31 Aug, 2019//Posted by : admin//Category : Uncategorized

I have touched on the advisability of naming multiple successor fiduciaries in previous blogs, but it bears revisiting, as I have had the recent and fresh displeasure of dealing with co-trustees and/or executors working at cross purposes. The difficulties inherent in reaching solutions to problems by committee are self-evident to anybody who has served on a board or organization where majority consensus must be reached before any action is adopted. Discussion and debate can be endless, not to mention, tedious. A quick look at our state and federal legislatures at work brings home the same point.

In the case of co-fiduciaries, whether they be trustees, executors, guardians, or conservators, the problem in reaching a course of action is exacerbated by the requirement of unanimity. Legally, in most cases, the persons nominated and/or appointed to carry out the wishes and intentions of a decedent in their trust or probate estate must agree with one another before any action can be taken, checks written, assets sold or distributed, etc. To say this requirement presents conflict and confusion, not to mention animosity, is to understate it.

This problem does not present itself when the fiduciary decision makers are professional, neutral, and experienced, as in the case of corporate trust officers working together in a bank or other financial trust office. However, since the financial costs and incentives are usually not present to involve a bank as trustee/executor, most middle class testators and their planners nominate family members as their post mortem representative. In fact, if an individual dies intestate, (without any will or trust) the court will follow a statutory priority for next of kin in appointing a fiduciary.

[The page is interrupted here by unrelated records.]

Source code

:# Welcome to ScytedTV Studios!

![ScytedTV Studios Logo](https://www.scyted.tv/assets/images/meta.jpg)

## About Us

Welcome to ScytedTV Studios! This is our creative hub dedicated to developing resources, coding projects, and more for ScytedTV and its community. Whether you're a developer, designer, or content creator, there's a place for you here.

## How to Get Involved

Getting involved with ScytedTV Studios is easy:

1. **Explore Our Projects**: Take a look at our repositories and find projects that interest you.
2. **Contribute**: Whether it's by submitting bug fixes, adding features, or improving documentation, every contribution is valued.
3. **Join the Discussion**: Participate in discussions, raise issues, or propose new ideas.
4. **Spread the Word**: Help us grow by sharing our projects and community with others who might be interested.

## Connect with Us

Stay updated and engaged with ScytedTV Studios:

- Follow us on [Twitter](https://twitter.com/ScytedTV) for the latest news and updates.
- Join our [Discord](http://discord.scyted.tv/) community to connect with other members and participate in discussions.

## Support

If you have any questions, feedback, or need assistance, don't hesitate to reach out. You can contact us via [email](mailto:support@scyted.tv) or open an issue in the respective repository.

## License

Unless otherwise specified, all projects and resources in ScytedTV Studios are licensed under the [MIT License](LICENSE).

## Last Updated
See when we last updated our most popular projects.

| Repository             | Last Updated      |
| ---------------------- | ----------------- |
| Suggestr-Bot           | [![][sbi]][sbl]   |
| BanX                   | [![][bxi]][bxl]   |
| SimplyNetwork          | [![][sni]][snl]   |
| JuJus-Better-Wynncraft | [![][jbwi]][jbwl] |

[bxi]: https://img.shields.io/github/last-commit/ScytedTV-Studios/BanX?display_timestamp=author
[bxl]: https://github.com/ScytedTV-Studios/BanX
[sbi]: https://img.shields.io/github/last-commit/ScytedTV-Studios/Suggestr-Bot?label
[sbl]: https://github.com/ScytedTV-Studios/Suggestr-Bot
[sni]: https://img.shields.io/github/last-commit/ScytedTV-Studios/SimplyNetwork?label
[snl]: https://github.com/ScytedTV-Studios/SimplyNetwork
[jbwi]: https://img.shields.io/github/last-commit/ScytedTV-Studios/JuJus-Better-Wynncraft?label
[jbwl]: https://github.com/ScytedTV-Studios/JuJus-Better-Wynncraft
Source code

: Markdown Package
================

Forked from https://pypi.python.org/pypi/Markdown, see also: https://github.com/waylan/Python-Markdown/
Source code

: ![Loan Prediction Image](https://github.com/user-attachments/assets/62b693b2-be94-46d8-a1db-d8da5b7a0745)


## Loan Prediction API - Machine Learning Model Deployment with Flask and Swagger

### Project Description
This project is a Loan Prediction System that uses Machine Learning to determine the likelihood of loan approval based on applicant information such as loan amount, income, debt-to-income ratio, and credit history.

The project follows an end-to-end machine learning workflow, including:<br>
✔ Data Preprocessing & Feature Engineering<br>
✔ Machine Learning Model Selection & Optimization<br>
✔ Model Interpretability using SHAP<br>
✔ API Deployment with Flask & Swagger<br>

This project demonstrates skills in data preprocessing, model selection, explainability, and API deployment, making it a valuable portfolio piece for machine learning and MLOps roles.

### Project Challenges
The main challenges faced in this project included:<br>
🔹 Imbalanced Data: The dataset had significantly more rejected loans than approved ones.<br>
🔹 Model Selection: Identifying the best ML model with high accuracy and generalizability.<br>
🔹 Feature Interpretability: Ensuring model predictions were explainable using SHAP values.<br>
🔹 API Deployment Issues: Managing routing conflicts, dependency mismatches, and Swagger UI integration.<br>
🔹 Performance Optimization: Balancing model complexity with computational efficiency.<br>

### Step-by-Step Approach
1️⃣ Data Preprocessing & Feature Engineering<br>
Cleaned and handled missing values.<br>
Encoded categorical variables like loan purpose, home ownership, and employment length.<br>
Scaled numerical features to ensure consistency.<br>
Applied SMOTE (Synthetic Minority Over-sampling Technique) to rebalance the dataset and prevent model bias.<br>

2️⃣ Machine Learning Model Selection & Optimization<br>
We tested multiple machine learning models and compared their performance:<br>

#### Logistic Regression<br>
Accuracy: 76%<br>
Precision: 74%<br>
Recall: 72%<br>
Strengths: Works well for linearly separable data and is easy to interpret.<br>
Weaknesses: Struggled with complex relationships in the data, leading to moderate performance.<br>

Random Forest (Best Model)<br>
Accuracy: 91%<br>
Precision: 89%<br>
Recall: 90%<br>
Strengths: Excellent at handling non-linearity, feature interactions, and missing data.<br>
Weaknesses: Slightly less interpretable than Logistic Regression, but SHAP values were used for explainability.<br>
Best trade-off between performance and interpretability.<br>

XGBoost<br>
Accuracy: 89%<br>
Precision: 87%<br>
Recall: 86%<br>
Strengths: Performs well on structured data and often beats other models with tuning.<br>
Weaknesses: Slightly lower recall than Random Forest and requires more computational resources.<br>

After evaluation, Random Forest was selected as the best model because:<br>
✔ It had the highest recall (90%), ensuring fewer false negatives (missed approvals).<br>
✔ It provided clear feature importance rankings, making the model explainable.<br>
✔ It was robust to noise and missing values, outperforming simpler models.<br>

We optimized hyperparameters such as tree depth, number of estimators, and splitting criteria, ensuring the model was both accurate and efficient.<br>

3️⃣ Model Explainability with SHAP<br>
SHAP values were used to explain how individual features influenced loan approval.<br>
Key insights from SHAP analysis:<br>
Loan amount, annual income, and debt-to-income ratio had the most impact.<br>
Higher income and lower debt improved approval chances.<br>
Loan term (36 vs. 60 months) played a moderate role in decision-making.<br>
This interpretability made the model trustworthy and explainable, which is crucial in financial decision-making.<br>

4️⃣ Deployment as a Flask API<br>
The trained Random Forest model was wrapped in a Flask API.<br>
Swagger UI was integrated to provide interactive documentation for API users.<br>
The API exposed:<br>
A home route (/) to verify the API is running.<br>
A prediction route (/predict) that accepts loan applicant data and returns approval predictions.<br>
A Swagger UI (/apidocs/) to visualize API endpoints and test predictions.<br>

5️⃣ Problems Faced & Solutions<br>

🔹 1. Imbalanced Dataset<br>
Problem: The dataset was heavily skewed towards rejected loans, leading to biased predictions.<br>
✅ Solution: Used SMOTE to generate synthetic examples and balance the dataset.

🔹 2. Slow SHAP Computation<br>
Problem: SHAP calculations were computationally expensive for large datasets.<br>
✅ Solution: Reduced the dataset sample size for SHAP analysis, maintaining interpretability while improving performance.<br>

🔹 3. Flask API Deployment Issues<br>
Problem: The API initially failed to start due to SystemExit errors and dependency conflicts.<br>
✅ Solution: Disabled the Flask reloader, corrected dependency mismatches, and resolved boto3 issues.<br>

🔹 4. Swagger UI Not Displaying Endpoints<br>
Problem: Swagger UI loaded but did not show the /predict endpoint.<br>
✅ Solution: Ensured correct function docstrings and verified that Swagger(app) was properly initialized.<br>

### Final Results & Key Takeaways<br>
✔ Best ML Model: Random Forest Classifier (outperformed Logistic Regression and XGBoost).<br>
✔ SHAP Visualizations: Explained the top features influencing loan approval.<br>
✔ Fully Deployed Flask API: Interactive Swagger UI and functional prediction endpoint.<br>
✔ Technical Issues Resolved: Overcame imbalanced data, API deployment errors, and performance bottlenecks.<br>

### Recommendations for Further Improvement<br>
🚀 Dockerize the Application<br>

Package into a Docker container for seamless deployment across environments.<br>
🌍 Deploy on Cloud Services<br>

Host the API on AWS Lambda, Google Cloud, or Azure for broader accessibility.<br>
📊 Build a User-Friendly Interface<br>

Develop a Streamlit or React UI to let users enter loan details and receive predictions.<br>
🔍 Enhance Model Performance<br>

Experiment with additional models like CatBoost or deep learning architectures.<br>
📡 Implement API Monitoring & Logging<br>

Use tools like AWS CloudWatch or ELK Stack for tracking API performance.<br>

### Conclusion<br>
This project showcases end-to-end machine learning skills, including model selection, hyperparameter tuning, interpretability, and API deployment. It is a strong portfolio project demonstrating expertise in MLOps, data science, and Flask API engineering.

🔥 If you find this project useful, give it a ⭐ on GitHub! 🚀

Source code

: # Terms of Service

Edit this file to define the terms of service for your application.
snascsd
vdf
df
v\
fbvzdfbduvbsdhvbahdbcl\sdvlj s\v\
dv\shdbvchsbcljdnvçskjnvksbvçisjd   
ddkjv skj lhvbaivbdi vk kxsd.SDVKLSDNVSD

Generally, when an individual or married couple name their successor trustee/executor, they choose their adult children, assuming they have any that are halfway responsible individuals. The mistake some of them, and their estate planners make, is to delegate the fiduciary duty to multiple children. Some testators are convinced that appointing one child over the other(s) will somehow hurt the sensitivities and stir the resentments of the excluded child(ren). This belief is not without merit, as many times the “sibling rivalries” and conflicts go back to when said children were playmates in the backyard sandbox. However, such latent or patent hostility comes out in spades when the sensitive subjects arising in probate and trust administration come to the fore. Besides the potential for severe animosity as presented by such shared authority by persons not particularly fond each other, even when they are affectionate in their kinship, the administration of Mom and Dad’s estate can create emotional and mental conflicts where they did not exist before.

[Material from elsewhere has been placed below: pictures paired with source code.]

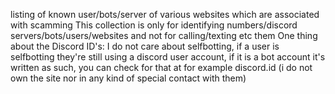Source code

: listing of known user/bots/server of various websites which are associated with scamming
This collection is only for identifying numbers/discord servers/bots/users/websites and not for calling/texting etc them
One thing about the Discord ID's: I do not care about selfbotting, if a user is selfbotting they're still using a discord user account, if it is a bot account it's written as such, you can check for that at for example discord.id (i do not own the site nor in any kind of special contact with them)
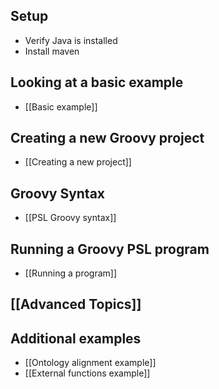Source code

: ## Setup
- Verify Java is installed
- Install maven

## Looking at a basic example
- [[Basic example]]

## Creating a new Groovy project
- [[Creating a new project]]

## Groovy Syntax
- [[PSL Groovy syntax]]

## Running a Groovy PSL program
- [[Running a program]]

## [[Advanced Topics]]

## Additional examples
- [[Ontology alignment example]]
- [[External functions example]]
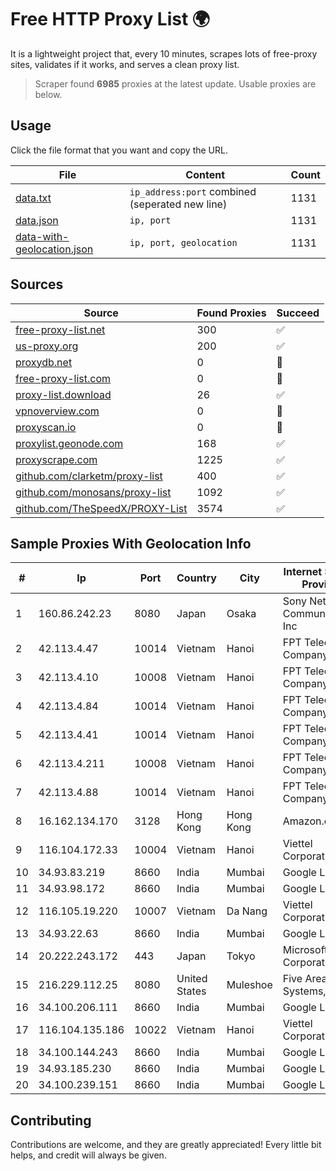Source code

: 
# Free HTTP Proxy List 🌍

It is a lightweight project that, every 10 minutes, scrapes lots of free-proxy sites, validates if it works, and serves a clean proxy list.


> Scraper found **6985** proxies at the latest update. Usable proxies are below.

## Usage

Click the file format that you want and copy the URL.


|File|Content|Count|
|----|-------|-----|
|[data.txt](https://raw.githubusercontent.com/themiralay/Proxy-List-World/master/data.txt)|`ip_address:port` combined (seperated new line)|1131|
|[data.json](https://raw.githubusercontent.com/themiralay/Proxy-List-World/master/data.json)|`ip, port`|1131|
|[data-with-geolocation.json](https://raw.githubusercontent.com/themiralay/Proxy-List-World/master/data-with-geolocation.json)|`ip, port, geolocation`|1131|

## Sources

|Source|Found Proxies|Succeed|
|------|-------------|-------|
|[free-proxy-list.net](https://free-proxy-list.net)|300|✅|
|[us-proxy.org](https://www.us-proxy.org)|200|✅|
|[proxydb.net](http://proxydb.net)|0|🚫|
|[free-proxy-list.com](https://free-proxy-list.com/?page=&port=&type%5B%5D=http&type%5B%5D=https&up_time=0&search=Search)|0|🚫|
|[proxy-list.download](https://www.proxy-list.download/HTTP)|26|✅|
|[vpnoverview.com](https://vpnoverview.com/privacy/anonymous-browsing/free-proxy-servers)|0|🚫|
|[proxyscan.io](https://www.proxyscan.io)|0|🚫|
|[proxylist.geonode.com](https://proxylist.geonode.com/api/proxy-list?limit=300&page=1&sort_by=lastChecked&sort_type=desc&protocols=http,https)|168|✅|
|[proxyscrape.com](https://api.proxyscrape.com/v2/?request=displayproxies&protocol=http&timeout=10000&country=all&ssl=all&anonymity=all)|1225|✅|
|[github.com/clarketm/proxy-list](https://raw.githubusercontent.com/clarketm/proxy-list/master/proxy-list-raw.txt)|400|✅|
|[github.com/monosans/proxy-list](https://raw.githubusercontent.com/monosans/proxy-list/main/proxies/http.txt)|1092|✅|
|[github.com/TheSpeedX/PROXY-List](https://raw.githubusercontent.com/TheSpeedX/PROXY-List/master/http.txt)|3574|✅|


## Sample Proxies With Geolocation Info

|#|Ip|Port|Country|City|Internet Service Provider|
|-|--|----|-------|----|-------------------------|
|1|160.86.242.23|8080|Japan|Osaka|Sony Network Communications Inc|
|2|42.113.4.47|10014|Vietnam|Hanoi|FPT Telecom Company|
|3|42.113.4.10|10008|Vietnam|Hanoi|FPT Telecom Company|
|4|42.113.4.84|10014|Vietnam|Hanoi|FPT Telecom Company|
|5|42.113.4.41|10014|Vietnam|Hanoi|FPT Telecom Company|
|6|42.113.4.211|10008|Vietnam|Hanoi|FPT Telecom Company|
|7|42.113.4.88|10014|Vietnam|Hanoi|FPT Telecom Company|
|8|16.162.134.170|3128|Hong Kong|Hong Kong|Amazon.com|
|9|116.104.172.33|10004|Vietnam|Hanoi|Viettel Corporation|
|10|34.93.83.219|8660|India|Mumbai|Google LLC|
|11|34.93.98.172|8660|India|Mumbai|Google LLC|
|12|116.105.19.220|10007|Vietnam|Da Nang|Viettel Corporation|
|13|34.93.22.63|8660|India|Mumbai|Google LLC|
|14|20.222.243.172|443|Japan|Tokyo|Microsoft Corporation|
|15|216.229.112.25|8080|United States|Muleshoe|Five Area Systems, LLC|
|16|34.100.206.111|8660|India|Mumbai|Google LLC|
|17|116.104.135.186|10022|Vietnam|Hanoi|Viettel Corporation|
|18|34.100.144.243|8660|India|Mumbai|Google LLC|
|19|34.93.185.230|8660|India|Mumbai|Google LLC|
|20|34.100.239.151|8660|India|Mumbai|Google LLC|



## Contributing

Contributions are welcome, and they are greatly appreciated! Every
little bit helps, and credit will always be given.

The solution to the misplaced desire to award the job to multiple parties is to first convince parents and other testators that they need to explain the choice of one child over the other(s). I usually tell them to simply blame their attorney for the decision of one over the other(s). Also, when making the selection, they should pick the best qualified and geographically convenient person, and one that they feel is best equipped to handle money and responsibility. After all, the nomination of a fiduciary is not an award or preferential victory of the most favored child. The estate appointment is simply delegating to someone the responsibility of a thankless job. To salve the wounds of the ones not named, their parents can name the best choice first, and the others as alternates in successive order of birth or other criteria.

Finally, if there exists some coherent reason to name more than one representative, then it should never be more than two, and those two should have a history of cooperation and rationality. Many times, if parents have 3 or more kids, they nominate all of them as co-fiduciaries! Any estate planner that allows them to do that is asking for trouble, as the problems and conflicts increase exponentially rather than arithmetically with the number of persons required for administrative decisions.